Digital Culture

Structured Blogging

There’s a new wordpress plugin called Structured Blogging that I’m checking out, and that might be interesting to a few of you out there (esp. the librarians). The basic concept is explained on the site Structured Blogging…here’s an excerpt:

Using structured blogging means it’s easy to create, edit, and maintain these different kinds of posts. In fact, for most purposes, structured blogging won’t really seem like a big deal at all – it’s just another edit form on your blog. The difference is that the structure will let you add specific styles to each type, add links and pictures for reviews, and so on.

Once structured blogging is in place, you can start building applications on top of it. Because it’s an XML format and embedded in both the HTML blog and the syndicated feed, applications can run in web browsers (like a firefox plugin for comparison shopping which reads product reviews); aggregators (like an aggregator that adds your friend’s calendar entries to your datebook); or web services (like a feed for everyone who’s attending the same conference as you).

So, effectively, it’s a way of wrapping XML Metadata around the content of blog posts in specific ways that relate to the content of the posts. Review posts will have fields that are common to reviews, and can then be manipulated in specific ways by aggregators/datamining that wouldn’t be possible previously. It’s a really interesting idea, and I’d been searching for ways to incorporate something like this in my blog. Rather than having a “currently reading” sidebar, including my current reads inline with the rest of the blog, thus maintaining the calendar of my reading for myself, and putting it into the metadata of my blog for future perusal.

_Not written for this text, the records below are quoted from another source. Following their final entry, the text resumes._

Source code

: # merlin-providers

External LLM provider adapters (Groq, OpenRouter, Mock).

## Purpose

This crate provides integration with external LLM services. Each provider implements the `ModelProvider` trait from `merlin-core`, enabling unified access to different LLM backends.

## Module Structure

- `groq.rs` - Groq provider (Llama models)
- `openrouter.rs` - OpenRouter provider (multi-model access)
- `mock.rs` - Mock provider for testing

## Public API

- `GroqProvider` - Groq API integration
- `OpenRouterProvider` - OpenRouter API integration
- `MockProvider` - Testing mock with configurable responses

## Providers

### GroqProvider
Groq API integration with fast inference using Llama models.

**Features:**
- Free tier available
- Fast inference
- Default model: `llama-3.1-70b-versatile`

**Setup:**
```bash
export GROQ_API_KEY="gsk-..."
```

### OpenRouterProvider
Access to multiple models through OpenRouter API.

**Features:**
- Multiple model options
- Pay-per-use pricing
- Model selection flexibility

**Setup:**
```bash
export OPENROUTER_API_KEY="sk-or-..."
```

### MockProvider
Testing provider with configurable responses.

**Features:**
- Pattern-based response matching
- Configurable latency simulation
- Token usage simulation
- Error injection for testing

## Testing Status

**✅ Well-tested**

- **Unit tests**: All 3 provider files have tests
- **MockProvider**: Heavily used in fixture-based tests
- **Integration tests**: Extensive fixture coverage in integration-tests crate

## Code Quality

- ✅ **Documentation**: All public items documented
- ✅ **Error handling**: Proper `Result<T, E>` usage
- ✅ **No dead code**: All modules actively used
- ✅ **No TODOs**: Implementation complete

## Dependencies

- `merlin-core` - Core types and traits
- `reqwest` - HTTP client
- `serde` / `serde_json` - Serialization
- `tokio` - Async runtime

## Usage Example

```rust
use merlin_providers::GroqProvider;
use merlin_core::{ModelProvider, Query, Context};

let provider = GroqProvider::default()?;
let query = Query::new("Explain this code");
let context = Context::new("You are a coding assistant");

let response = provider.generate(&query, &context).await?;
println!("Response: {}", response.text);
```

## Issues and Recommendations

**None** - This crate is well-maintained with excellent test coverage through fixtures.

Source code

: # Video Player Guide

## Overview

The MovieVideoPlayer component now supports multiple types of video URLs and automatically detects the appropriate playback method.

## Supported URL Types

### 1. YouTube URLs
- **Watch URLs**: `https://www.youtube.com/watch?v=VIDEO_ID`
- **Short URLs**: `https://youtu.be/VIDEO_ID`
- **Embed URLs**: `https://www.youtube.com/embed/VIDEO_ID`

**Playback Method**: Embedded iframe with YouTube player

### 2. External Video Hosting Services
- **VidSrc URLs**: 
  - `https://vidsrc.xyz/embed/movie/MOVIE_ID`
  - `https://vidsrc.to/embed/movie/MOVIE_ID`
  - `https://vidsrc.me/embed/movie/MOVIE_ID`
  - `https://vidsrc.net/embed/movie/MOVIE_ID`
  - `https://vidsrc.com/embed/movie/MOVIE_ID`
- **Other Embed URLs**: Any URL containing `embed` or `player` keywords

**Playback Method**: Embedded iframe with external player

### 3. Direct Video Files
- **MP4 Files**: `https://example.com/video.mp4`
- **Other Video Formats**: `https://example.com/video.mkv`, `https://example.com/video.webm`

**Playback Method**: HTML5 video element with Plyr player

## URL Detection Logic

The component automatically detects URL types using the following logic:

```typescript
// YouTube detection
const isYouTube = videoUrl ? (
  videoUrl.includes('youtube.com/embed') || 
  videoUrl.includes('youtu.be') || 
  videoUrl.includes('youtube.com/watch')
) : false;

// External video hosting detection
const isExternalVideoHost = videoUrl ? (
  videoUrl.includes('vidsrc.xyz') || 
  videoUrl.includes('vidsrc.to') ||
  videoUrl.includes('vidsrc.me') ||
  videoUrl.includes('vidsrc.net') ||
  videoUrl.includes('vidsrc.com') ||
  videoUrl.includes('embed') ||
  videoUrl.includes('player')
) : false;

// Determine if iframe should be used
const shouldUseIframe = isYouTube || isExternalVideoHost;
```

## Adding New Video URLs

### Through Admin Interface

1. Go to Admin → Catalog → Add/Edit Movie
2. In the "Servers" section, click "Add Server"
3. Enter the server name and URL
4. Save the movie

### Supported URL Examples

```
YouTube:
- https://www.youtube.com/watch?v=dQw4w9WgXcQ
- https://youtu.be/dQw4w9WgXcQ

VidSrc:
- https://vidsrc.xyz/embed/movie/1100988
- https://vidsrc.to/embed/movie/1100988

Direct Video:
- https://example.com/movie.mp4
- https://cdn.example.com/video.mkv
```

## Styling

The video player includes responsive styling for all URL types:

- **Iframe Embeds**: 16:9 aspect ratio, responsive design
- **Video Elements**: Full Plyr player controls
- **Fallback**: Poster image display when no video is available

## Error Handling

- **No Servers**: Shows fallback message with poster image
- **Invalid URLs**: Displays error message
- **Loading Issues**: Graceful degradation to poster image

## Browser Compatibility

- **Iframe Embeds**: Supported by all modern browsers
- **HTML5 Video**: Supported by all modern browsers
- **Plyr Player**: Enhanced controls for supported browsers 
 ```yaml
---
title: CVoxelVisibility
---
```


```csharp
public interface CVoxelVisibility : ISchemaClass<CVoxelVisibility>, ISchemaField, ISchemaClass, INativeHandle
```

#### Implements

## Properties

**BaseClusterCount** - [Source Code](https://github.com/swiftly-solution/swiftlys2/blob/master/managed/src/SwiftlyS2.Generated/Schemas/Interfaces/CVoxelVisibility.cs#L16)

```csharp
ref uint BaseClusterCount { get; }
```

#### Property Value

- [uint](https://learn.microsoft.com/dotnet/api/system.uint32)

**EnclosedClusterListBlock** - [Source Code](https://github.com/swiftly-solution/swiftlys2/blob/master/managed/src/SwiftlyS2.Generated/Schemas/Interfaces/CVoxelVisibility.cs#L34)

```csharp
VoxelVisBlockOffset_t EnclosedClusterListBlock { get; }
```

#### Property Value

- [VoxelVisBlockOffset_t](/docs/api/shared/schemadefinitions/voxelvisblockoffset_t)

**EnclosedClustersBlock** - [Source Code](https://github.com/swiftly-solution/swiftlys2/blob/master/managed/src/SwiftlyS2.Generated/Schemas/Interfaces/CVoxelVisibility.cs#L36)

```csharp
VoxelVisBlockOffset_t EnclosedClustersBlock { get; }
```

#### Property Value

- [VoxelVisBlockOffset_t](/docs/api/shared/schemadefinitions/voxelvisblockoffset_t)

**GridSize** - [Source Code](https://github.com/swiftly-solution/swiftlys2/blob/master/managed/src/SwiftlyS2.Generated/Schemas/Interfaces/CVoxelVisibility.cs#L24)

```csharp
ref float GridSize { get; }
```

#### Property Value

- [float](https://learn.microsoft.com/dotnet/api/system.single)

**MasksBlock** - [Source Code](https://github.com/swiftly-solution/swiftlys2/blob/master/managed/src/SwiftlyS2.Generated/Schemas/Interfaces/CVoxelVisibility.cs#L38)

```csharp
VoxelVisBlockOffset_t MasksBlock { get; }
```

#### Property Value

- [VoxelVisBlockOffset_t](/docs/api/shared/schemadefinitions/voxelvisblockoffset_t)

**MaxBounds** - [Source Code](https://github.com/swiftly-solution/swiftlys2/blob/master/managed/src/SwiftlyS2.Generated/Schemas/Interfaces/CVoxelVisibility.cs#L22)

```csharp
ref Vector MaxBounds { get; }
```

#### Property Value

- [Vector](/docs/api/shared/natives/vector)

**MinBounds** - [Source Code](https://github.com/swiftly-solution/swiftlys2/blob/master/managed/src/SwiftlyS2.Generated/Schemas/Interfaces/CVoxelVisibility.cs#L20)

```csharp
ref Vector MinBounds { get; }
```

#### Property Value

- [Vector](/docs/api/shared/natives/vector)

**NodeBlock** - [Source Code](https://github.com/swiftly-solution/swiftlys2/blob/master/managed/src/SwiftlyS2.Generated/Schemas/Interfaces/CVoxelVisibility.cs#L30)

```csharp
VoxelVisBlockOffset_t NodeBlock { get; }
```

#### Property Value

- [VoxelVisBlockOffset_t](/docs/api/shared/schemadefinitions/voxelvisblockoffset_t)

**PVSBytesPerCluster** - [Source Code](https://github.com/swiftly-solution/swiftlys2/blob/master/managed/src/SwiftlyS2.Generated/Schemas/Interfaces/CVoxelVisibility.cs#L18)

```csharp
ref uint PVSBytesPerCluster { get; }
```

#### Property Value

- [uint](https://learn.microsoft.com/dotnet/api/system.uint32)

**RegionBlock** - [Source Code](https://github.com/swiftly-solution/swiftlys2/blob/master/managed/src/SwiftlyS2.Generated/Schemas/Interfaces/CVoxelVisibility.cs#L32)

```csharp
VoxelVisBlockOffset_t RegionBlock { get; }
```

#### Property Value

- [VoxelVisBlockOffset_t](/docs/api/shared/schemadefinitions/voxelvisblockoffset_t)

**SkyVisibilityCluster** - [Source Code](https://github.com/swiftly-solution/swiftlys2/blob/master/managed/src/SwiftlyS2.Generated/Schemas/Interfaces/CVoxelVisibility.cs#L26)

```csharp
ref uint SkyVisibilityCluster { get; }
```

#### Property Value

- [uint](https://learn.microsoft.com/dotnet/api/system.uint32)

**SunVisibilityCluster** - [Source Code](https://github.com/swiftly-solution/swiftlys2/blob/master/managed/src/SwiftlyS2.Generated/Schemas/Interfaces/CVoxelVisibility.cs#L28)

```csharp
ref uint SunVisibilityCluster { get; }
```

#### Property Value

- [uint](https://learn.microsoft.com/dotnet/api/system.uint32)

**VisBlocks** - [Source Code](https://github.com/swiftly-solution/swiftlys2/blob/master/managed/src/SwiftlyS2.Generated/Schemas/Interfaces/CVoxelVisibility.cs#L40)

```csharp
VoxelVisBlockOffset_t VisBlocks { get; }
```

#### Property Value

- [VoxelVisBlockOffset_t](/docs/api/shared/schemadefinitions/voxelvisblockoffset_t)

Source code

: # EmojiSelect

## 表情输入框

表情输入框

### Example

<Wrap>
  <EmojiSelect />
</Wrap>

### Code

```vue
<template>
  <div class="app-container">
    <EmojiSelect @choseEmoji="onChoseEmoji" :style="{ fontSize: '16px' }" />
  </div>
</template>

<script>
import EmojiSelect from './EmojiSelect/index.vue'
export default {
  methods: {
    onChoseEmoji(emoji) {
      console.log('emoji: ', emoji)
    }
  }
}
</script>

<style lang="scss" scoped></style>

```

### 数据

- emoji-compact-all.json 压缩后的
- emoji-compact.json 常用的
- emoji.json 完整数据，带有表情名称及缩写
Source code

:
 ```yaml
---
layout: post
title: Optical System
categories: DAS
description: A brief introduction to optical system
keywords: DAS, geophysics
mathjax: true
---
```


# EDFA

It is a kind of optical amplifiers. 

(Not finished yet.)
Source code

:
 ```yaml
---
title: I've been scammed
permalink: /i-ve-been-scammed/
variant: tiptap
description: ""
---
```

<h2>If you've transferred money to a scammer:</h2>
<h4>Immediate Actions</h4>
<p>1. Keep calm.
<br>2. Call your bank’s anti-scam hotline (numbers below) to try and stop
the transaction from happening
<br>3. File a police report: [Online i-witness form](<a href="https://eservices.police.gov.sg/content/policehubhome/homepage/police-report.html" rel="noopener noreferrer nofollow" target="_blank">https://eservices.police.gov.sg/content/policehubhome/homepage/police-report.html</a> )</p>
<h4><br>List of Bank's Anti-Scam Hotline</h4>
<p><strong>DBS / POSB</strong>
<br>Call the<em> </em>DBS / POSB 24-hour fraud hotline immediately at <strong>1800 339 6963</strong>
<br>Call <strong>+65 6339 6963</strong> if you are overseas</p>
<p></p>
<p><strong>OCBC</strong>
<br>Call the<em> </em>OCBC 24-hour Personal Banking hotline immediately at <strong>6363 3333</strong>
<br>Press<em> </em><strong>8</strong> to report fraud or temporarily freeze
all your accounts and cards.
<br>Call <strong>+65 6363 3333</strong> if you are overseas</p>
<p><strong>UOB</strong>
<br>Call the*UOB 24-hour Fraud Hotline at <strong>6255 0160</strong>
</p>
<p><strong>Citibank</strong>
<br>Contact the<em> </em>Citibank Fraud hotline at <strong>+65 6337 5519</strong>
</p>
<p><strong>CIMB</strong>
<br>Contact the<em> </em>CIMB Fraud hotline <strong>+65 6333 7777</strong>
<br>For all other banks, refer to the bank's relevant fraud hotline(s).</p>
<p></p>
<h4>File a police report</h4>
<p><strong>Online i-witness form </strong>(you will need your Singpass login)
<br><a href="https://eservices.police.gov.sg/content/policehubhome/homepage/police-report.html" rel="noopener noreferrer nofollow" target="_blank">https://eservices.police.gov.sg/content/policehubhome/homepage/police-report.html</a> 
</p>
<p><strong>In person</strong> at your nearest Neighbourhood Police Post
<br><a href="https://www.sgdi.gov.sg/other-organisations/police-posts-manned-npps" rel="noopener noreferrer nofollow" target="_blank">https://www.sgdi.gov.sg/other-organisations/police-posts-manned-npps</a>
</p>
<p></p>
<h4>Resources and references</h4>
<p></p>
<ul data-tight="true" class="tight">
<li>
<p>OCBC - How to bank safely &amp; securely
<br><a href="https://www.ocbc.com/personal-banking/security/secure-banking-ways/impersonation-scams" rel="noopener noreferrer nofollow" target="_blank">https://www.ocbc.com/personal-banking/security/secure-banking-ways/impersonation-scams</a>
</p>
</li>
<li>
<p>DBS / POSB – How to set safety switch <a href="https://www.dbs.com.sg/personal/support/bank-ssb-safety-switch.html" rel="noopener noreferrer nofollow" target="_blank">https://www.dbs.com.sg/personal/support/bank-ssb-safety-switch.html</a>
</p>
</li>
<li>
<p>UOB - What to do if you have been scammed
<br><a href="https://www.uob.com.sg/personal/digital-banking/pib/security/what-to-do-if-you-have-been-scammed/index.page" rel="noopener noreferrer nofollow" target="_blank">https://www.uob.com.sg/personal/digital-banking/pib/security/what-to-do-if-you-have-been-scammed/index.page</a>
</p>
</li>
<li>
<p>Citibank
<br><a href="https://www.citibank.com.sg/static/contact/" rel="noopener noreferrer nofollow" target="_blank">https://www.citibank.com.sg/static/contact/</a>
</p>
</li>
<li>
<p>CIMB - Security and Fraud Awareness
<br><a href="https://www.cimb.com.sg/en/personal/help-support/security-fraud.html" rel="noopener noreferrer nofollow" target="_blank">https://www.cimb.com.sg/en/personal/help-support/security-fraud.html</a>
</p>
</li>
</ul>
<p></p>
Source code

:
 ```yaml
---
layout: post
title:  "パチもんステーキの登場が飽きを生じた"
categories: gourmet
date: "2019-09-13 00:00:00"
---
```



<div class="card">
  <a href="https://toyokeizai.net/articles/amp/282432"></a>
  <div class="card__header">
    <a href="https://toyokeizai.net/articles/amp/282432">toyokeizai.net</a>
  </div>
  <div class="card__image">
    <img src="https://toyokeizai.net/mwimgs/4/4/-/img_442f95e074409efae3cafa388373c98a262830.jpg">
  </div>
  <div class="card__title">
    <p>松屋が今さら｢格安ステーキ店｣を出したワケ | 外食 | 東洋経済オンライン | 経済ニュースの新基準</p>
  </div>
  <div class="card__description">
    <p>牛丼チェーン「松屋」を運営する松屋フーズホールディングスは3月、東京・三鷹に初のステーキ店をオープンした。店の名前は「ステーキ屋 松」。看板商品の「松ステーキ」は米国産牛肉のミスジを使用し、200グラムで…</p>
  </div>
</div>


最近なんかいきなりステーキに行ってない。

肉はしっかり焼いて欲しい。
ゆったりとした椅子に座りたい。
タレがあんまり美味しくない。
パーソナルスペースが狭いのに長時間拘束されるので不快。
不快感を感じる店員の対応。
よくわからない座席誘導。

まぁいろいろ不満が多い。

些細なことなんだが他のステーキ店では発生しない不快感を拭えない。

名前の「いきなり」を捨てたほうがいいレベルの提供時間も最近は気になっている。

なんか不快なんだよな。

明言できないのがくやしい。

I’m gonna try a “Review” post next just to see what it looks like, but this could be a great, great tool for specific types of blogs (Jackson has been doing a series of reviews on his blog…this would be perfect for that).

By griffey

Jason Griffey is the Director of Strategic Initiatives at NISO, where he works to identify new areas of the information ecosystem where standards expertise is useful and needed. Prior to joining NISO in 2019, Jason ran his own technology consulting company for libraries, has been both an Affiliate at metaLAB and a Fellow and Affiliate at the Berkman Klein Center for Internet & Society at Harvard University, and was an academic librarian in roles ranging from reference and instruction to Head of IT at the University of TN at Chattanooga.

Jason has written extensively on technology and libraries, including multiple books and a series of full-periodical issues on technology topics, most recently AI & Machine Learning in Libraries and Library Spaces and Smart Buildings: Technology, Metrics, and Iterative Design from 2018. His newest book, co-authored with Jeffery Pomerantz, will be published by MIT Press in 2024.

He has spoken internationally on topics such as artificial intelligence & machine learning, the future of technology and libraries, decentralization and the Blockchain, privacy, copyright, and intellectual property. A full list of his publications and presentations can be found on his CV.
He is one of eight winners of the Knight Foundation News Challenge for Libraries for the Measure the Future project (, an open hardware project designed to provide actionable use metrics for library spaces. He is also the creator and director of The LibraryBox Project (, an open source portable digital file distribution system.

Jason can be stalked obsessively online, and spends his free time with his daughter Eliza, reading, obsessing over gadgets, and preparing for the inevitable zombie uprising.

3 replies on “Structured Blogging”

I’m not sure I like the way they implement this. I haven’t had a chance to try it yet, so I’ll wait on further comment, but at first glance storing the metadata in a tag is odd.